Where does the word "metrics" show up in the records? Copy every line that has it.

Excerpted data section start

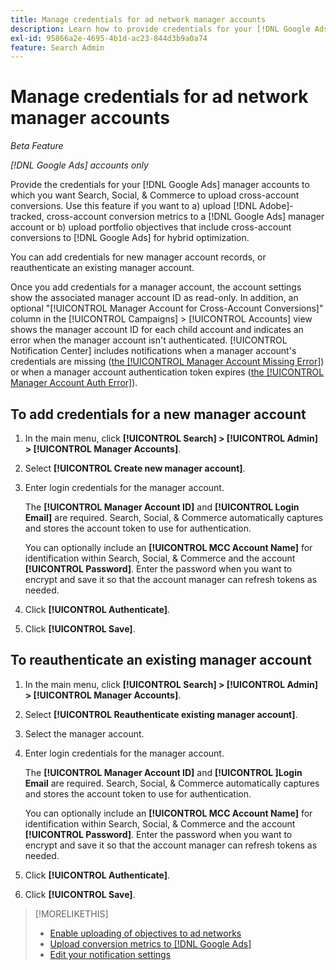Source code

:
 ```yaml
---
title: Manage credentials for ad network manager accounts
description: Learn how to provide credentials for your [!DNL Google Ads] manager accounts.
exl-id: 95866a2e-4695-4b1d-ac23-844d3b9a0a74
feature: Search Admin
---
```

# Manage credentials for ad network manager accounts

*Beta Feature*

*[!DNL Google Ads] accounts only*

Provide the credentials for your [!DNL Google Ads] manager accounts to which you want Search, Social, & Commerce to upload cross-account conversions. Use this feature if you want to a) upload [!DNL Adobe]-tracked, cross-account conversion metrics to a [!DNL Google Ads] manager account or b) upload portfolio objectives that include cross-account conversions to [!DNL Google Ads] for hybrid optimization.

<!-- [Maybe later: and c) sync conversion value rules for accounts that use cross-account conversion tracking with Google Ads.] -->

You can add credentials for new manager account records, or reauthenticate an existing manager account.

Once you add credentials for a manager account, the account settings show the associated manager account ID as read-only. In addition, an optional "[!UICONTROL Manager Account for Cross-Account Conversions]" column in the [!UICONTROL Campaigns] > [!UICONTROL Accounts] view shows the manager account ID for each child account and indicates an error when the manager account isn't authenticated. [!UICONTROL Notification Center] includes notifications when a manager account's credentials are missing ([the [!UICONTROL Manager Account Missing Error]](/help/search-social-commerce/notifications/notification-about.md)) or when a manager account authentication token expires ([the [!UICONTROL Manager Account Auth Error]](/help/search-social-commerce/notifications/notification-about.md)).

## To add credentials for a new manager account

1. In the main menu, click **[!UICONTROL Search] > [!UICONTROL Admin] > [!UICONTROL Manager Accounts]**.

1. Select **[!UICONTROL Create new manager account]**.

1. Enter login credentials for the manager account.
   
   The **[!UICONTROL Manager Account ID]** and **[!UICONTROL Login Email]** are required. Search, Social, & Commerce automatically captures and stores the account token to use for authentication.
   
   You can optionally include an **[!UICONTROL MCC Account Name]** for identification within Search, Social, & Commerce and the account **[!UICONTROL Password]**. Enter the password when you want to encrypt and save it so that the account manager can refresh tokens as needed.

1. Click **[!UICONTROL Authenticate]**.

1. Click **[!UICONTROL Save]**.

## To reauthenticate an existing manager account

1. In the main menu, click **[!UICONTROL Search] > [!UICONTROL Admin] > [!UICONTROL Manager Accounts]**.

1. Select **[!UICONTROL Reauthenticate existing manager account]**.

1. Select the manager account.

1. Enter login credentials for the manager account.
   
   The **[!UICONTROL Manager Account ID]** and **[!UICONTROL ]Login Email** are required. Search, Social, & Commerce automatically captures and stores the account token to use for authentication.
   
   You can optionally include an **[!UICONTROL MCC Account Name]** for identification within Search, Social, & Commerce and the account **[!UICONTROL Password]**. Enter the password when you want to encrypt and save it so that the account manager can refresh tokens as needed.

1. Click **[!UICONTROL Authenticate]**.

1. Click **[!UICONTROL Save]**.
 
>[!MORELIKETHIS]
>
>* [Enable uploading of objectives to ad networks](/help/search-social-commerce/tools/objective-upload-to-networks.md)
>* [Upload conversion metrics to [!DNL Google Ads]](/help/search-social-commerce/tools/conversion-metrics-upload-to-google.md) 
>* [Edit your notification settings](/help/search-social-commerce/notifications/notification-edit.md)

Excerpted data section end

> [The answer]:
Provide the credentials for your [!DNL Google Ads] manager accounts to which you want Search, Social, & Commerce to upload cross-account conversions. Use this feature if you want to a) upload [!DNL Adobe]-tracked, cross-account conversion metrics to a [!DNL Google Ads] manager account or b) upload portfolio objectives that include cross-account conversions to [!DNL Google Ads] for hybrid optimization.
>* [Upload conversion metrics to [!DNL Google Ads]](/help/search-social-commerce/tools/conversion-metrics-upload-to-google.md) 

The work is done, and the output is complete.